To give you an idea of just how low-level these machine operations are, consider the following simple assignment statement.

total = cost + tax

Even something this simple requires the processor to execute multiple low-level instructions. The processor must look at the values of cost and tax in memory, add the two values, then store the result back into memory at the address associated with total.

Order of operations

Unless given instructions to the contrary, the processor keeps executing instructions one after the other. For example, given the following pseudocode sequence, a processor would execute the assignment statements and then execute the print.


In [1]:
cost = 100.0
tax = 8.1
total = cost + tax
print(total)


108.1

The notion of doing a sequence of operations in order is familiar to us from cooking with recipes. For example, a recipe might direct us to:

put ingredients in bowl
mix ingredients together
pour into baking pan
bake at 375 degrees for 40 minutes

We naturally assume the steps are given in execution order.

Conditional execution

Some recipes give conditional instructions, such as

if not sweet enough, add some sugar

Similarly, processors can conditionally execute one or a group of operations.


In [2]:
x = -3
if x<0:
    x = 0
    print("was negative")
print(x)


was negative
0

Conditional operations execute only if the conditional expression is true. To be clear, the processor does not execute all of the operations present in the program.
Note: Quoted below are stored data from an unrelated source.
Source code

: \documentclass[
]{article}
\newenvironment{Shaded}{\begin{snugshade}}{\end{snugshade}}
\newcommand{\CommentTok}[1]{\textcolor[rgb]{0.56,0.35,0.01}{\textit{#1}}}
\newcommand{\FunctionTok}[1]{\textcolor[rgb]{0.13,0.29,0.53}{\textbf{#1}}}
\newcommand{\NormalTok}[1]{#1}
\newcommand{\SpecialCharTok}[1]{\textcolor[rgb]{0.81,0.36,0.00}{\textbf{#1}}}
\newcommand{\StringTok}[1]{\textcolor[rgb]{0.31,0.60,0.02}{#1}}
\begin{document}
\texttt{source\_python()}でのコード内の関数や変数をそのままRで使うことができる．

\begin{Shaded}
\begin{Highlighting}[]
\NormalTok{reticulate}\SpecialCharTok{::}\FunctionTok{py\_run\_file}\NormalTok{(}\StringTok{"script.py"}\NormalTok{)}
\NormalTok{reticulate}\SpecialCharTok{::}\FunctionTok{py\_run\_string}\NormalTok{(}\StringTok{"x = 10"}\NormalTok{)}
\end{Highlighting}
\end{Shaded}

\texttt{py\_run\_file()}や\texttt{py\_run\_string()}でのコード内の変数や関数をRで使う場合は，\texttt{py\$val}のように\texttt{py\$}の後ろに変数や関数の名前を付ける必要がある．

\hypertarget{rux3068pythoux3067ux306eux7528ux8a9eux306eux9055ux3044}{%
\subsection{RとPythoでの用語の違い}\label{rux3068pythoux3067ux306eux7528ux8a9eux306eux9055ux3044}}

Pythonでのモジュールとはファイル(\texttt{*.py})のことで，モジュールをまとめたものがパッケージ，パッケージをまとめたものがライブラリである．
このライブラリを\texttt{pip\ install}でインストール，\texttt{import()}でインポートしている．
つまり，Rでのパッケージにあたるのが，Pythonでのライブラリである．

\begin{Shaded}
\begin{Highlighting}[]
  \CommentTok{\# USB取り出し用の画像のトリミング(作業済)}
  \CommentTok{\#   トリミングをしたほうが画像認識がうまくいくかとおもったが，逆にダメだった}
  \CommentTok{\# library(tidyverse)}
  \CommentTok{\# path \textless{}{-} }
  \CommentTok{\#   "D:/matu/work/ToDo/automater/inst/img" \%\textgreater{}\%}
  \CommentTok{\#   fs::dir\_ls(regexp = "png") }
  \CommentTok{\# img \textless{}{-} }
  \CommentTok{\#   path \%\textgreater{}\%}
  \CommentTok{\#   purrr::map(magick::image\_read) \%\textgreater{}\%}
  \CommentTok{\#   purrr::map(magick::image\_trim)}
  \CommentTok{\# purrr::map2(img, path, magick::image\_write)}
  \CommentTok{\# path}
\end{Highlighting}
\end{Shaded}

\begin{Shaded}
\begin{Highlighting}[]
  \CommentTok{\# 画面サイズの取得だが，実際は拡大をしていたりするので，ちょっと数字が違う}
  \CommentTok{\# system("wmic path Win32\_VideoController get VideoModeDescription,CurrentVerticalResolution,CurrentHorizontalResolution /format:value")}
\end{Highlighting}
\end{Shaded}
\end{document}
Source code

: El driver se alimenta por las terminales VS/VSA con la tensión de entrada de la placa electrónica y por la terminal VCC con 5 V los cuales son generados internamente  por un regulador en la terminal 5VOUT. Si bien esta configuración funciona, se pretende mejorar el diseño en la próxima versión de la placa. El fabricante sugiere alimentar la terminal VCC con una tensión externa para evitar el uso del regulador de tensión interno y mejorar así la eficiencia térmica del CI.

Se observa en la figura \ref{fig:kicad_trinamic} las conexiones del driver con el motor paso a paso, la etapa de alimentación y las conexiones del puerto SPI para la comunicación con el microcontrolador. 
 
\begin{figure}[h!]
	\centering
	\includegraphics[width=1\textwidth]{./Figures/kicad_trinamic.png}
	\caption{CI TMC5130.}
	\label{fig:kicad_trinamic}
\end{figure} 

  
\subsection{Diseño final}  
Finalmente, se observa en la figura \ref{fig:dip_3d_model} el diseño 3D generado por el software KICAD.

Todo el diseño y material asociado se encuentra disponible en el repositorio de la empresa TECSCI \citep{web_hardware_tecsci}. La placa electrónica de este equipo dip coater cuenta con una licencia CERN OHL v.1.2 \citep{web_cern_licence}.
When mapping a real-world problem to a conditional statement, your goal is to identify these key elements:

  1. the conditional expression
  2. the operation(s) to perform if the condition is true

A template for conditional execution looks like:

if condition:
    operation 1
    operation 2
    ...

The condition must be actionable by a computer. For example, the condition "the cat is hungry" is not actionable by computer because there's nothing in its memory a computer can test that is equivalent to the cat being hungry. Conditions almost always consist of equality or relational operators for arithmetic, such as cost > 10, cost + tax < 100, or quantity == 4.

It's time to introduce a new data type: boolean, which holds either a true or false value. The result (value) of any equality or relational operator is boolean. For example, "3>2" evaluates to true and "3>4" evaluates to false.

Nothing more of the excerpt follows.